▶ _INSTRUCTIONS TO FOLLOW_
The answer should be every line below, retyped exactly.

▶ _RECORDS SHOWN_
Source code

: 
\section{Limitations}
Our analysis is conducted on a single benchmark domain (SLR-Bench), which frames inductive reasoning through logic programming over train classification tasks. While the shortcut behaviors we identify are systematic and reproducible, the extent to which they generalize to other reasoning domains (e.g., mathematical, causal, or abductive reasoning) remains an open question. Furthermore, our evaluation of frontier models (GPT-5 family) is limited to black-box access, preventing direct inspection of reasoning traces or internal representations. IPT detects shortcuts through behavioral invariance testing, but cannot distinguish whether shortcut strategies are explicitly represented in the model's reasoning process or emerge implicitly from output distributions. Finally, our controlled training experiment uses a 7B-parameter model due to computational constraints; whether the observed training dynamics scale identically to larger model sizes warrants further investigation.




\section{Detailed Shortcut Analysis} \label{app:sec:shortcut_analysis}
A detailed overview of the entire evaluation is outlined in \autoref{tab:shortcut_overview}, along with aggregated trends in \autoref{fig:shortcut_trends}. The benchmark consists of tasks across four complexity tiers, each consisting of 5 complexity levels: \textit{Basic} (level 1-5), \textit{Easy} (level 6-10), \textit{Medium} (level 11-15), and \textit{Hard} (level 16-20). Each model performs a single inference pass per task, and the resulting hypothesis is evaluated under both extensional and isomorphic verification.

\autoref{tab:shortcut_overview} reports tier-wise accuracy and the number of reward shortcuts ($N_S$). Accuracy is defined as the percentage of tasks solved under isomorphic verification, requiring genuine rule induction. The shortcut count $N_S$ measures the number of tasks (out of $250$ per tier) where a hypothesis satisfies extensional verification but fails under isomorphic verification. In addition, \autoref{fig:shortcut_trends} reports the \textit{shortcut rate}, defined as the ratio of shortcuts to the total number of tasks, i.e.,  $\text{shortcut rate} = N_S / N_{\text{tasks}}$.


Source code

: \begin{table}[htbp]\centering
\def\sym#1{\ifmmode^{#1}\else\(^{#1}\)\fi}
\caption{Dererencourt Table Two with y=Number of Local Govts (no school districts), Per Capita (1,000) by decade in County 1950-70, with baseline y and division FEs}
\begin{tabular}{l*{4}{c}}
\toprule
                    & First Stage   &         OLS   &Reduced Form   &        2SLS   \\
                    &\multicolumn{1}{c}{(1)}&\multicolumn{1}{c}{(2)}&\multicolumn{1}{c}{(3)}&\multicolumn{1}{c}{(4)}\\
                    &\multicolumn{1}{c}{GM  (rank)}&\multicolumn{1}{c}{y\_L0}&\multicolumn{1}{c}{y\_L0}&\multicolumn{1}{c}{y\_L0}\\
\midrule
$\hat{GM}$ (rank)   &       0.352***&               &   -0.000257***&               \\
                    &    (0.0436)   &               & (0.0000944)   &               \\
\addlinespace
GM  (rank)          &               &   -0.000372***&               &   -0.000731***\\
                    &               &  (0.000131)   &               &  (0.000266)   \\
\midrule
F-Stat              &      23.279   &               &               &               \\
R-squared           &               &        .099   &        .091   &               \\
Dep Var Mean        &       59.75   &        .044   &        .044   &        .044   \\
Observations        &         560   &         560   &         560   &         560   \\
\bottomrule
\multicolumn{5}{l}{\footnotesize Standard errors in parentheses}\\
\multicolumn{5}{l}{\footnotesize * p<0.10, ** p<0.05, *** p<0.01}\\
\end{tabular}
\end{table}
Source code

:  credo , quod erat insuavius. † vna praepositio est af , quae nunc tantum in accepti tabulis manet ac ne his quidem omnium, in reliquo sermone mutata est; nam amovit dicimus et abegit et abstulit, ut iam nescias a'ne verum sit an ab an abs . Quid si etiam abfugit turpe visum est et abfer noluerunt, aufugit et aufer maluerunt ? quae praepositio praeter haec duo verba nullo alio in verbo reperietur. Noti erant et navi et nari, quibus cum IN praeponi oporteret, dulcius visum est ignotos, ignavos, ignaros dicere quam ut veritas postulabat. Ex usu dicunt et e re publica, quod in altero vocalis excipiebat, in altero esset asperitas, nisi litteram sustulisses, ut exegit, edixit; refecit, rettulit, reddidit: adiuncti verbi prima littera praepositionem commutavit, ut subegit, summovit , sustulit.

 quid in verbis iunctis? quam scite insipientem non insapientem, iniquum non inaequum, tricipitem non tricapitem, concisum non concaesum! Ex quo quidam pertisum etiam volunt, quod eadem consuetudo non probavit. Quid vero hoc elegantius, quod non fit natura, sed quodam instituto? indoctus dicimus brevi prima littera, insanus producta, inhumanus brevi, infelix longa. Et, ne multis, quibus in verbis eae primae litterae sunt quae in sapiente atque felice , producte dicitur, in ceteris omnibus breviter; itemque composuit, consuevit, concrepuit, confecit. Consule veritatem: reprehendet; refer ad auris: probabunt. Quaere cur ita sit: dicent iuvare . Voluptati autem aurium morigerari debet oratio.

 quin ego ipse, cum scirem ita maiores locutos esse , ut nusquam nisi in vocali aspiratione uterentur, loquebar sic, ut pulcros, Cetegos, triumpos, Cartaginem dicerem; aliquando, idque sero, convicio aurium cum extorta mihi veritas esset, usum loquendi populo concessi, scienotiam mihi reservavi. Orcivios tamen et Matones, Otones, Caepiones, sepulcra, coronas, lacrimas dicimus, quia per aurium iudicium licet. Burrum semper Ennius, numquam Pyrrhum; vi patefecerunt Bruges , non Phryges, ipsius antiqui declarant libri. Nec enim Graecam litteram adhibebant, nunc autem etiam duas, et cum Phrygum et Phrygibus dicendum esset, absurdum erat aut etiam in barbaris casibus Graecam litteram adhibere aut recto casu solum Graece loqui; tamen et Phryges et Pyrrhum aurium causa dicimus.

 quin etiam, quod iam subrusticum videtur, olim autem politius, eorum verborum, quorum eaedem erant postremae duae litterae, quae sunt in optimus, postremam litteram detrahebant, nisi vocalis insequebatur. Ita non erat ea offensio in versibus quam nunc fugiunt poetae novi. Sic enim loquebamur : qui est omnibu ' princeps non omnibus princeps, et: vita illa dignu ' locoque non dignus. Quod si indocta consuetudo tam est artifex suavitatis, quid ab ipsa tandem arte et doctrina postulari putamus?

▶ _YOUR SOLUTION_
Source code

: 
\section{Limitations}
Our analysis is conducted on a single benchmark domain (SLR-Bench), which frames inductive reasoning through logic programming over train classification tasks. While the shortcut behaviors we identify are systematic and reproducible, the extent to which they generalize to other reasoning domains (e.g., mathematical, causal, or abductive reasoning) remains an open question. Furthermore, our evaluation of frontier models (GPT-5 family) is limited to black-box access, preventing direct inspection of reasoning traces or internal representations. IPT detects shortcuts through behavioral invariance testing, but cannot distinguish whether shortcut strategies are explicitly represented in the model's reasoning process or emerge implicitly from output distributions. Finally, our controlled training experiment uses a 7B-parameter model due to computational constraints; whether the observed training dynamics scale identically to larger model sizes warrants further investigation.




\section{Detailed Shortcut Analysis} \label{app:sec:shortcut_analysis}
A detailed overview of the entire evaluation is outlined in \autoref{tab:shortcut_overview}, along with aggregated trends in \autoref{fig:shortcut_trends}. The benchmark consists of tasks across four complexity tiers, each consisting of 5 complexity levels: \textit{Basic} (level 1-5), \textit{Easy} (level 6-10), \textit{Medium} (level 11-15), and \textit{Hard} (level 16-20). Each model performs a single inference pass per task, and the resulting hypothesis is evaluated under both extensional and isomorphic verification.

\autoref{tab:shortcut_overview} reports tier-wise accuracy and the number of reward shortcuts ($N_S$). Accuracy is defined as the percentage of tasks solved under isomorphic verification, requiring genuine rule induction. The shortcut count $N_S$ measures the number of tasks (out of $250$ per tier) where a hypothesis satisfies extensional verification but fails under isomorphic verification. In addition, \autoref{fig:shortcut_trends} reports the \textit{shortcut rate}, defined as the ratio of shortcuts to the total number of tasks, i.e.,  $\text{shortcut rate} = N_S / N_{\text{tasks}}$.


Source code

: \begin{table}[htbp]\centering
\def\sym#1{\ifmmode^{#1}\else\(^{#1}\)\fi}
\caption{Dererencourt Table Two with y=Number of Local Govts (no school districts), Per Capita (1,000) by decade in County 1950-70, with baseline y and division FEs}
\begin{tabular}{l*{4}{c}}
\toprule
                    & First Stage   &         OLS   &Reduced Form   &        2SLS   \\
                    &\multicolumn{1}{c}{(1)}&\multicolumn{1}{c}{(2)}&\multicolumn{1}{c}{(3)}&\multicolumn{1}{c}{(4)}\\
                    &\multicolumn{1}{c}{GM  (rank)}&\multicolumn{1}{c}{y\_L0}&\multicolumn{1}{c}{y\_L0}&\multicolumn{1}{c}{y\_L0}\\
\midrule
$\hat{GM}$ (rank)   &       0.352***&               &   -0.000257***&               \\
                    &    (0.0436)   &               & (0.0000944)   &               \\
\addlinespace
GM  (rank)          &               &   -0.000372***&               &   -0.000731***\\
                    &               &  (0.000131)   &               &  (0.000266)   \\
\midrule
F-Stat              &      23.279   &               &               &               \\
R-squared           &               &        .099   &        .091   &               \\
Dep Var Mean        &       59.75   &        .044   &        .044   &        .044   \\
Observations        &         560   &         560   &         560   &         560   \\
\bottomrule
\multicolumn{5}{l}{\footnotesize Standard errors in parentheses}\\
\multicolumn{5}{l}{\footnotesize * p<0.10, ** p<0.05, *** p<0.01}\\
\end{tabular}
\end{table}
Source code

:  credo , quod erat insuavius. † vna praepositio est af , quae nunc tantum in accepti tabulis manet ac ne his quidem omnium, in reliquo sermone mutata est; nam amovit dicimus et abegit et abstulit, ut iam nescias a'ne verum sit an ab an abs . Quid si etiam abfugit turpe visum est et abfer noluerunt, aufugit et aufer maluerunt ? quae praepositio praeter haec duo verba nullo alio in verbo reperietur. Noti erant et navi et nari, quibus cum IN praeponi oporteret, dulcius visum est ignotos, ignavos, ignaros dicere quam ut veritas postulabat. Ex usu dicunt et e re publica, quod in altero vocalis excipiebat, in altero esset asperitas, nisi litteram sustulisses, ut exegit, edixit; refecit, rettulit, reddidit: adiuncti verbi prima littera praepositionem commutavit, ut subegit, summovit , sustulit.

 quid in verbis iunctis? quam scite insipientem non insapientem, iniquum non inaequum, tricipitem non tricapitem, concisum non concaesum! Ex quo quidam pertisum etiam volunt, quod eadem consuetudo non probavit. Quid vero hoc elegantius, quod non fit natura, sed quodam instituto? indoctus dicimus brevi prima littera, insanus producta, inhumanus brevi, infelix longa. Et, ne multis, quibus in verbis eae primae litterae sunt quae in sapiente atque felice , producte dicitur, in ceteris omnibus breviter; itemque composuit, consuevit, concrepuit, confecit. Consule veritatem: reprehendet; refer ad auris: probabunt. Quaere cur ita sit: dicent iuvare . Voluptati autem aurium morigerari debet oratio.

 quin ego ipse, cum scirem ita maiores locutos esse , ut nusquam nisi in vocali aspiratione uterentur, loquebar sic, ut pulcros, Cetegos, triumpos, Cartaginem dicerem; aliquando, idque sero, convicio aurium cum extorta mihi veritas esset, usum loquendi populo concessi, scienotiam mihi reservavi. Orcivios tamen et Matones, Otones, Caepiones, sepulcra, coronas, lacrimas dicimus, quia per aurium iudicium licet. Burrum semper Ennius, numquam Pyrrhum; vi patefecerunt Bruges , non Phryges, ipsius antiqui declarant libri. Nec enim Graecam litteram adhibebant, nunc autem etiam duas, et cum Phrygum et Phrygibus dicendum esset, absurdum erat aut etiam in barbaris casibus Graecam litteram adhibere aut recto casu solum Graece loqui; tamen et Phryges et Pyrrhum aurium causa dicimus.

 quin etiam, quod iam subrusticum videtur, olim autem politius, eorum verborum, quorum eaedem erant postremae duae litterae, quae sunt in optimus, postremam litteram detrahebant, nisi vocalis insequebatur. Ita non erat ea offensio in versibus quam nunc fugiunt poetae novi. Sic enim loquebamur : qui est omnibu ' princeps non omnibus princeps, et: vita illa dignu ' locoque non dignus. Quod si indocta consuetudo tam est artifex suavitatis, quid ab ipsa tandem arte et doctrina postulari putamus?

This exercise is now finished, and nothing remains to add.